Instructions to follow: Your answer should be the records again, unchanged in wording and free of images.

Data for the task:
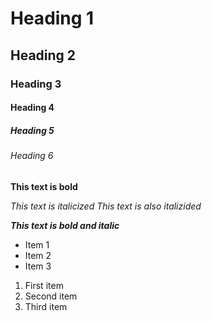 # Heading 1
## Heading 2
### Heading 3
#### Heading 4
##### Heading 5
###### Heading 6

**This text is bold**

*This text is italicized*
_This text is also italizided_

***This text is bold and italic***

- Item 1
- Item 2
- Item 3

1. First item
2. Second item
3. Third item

Your response:
 # Heading 1
## Heading 2
### Heading 3
#### Heading 4
##### Heading 5
###### Heading 6

**This text is bold**

*This text is italicized*
_This text is also italizided_

***This text is bold and italic***

- Item 1
- Item 2
- Item 3

1. First item
2. Second item
3. Third item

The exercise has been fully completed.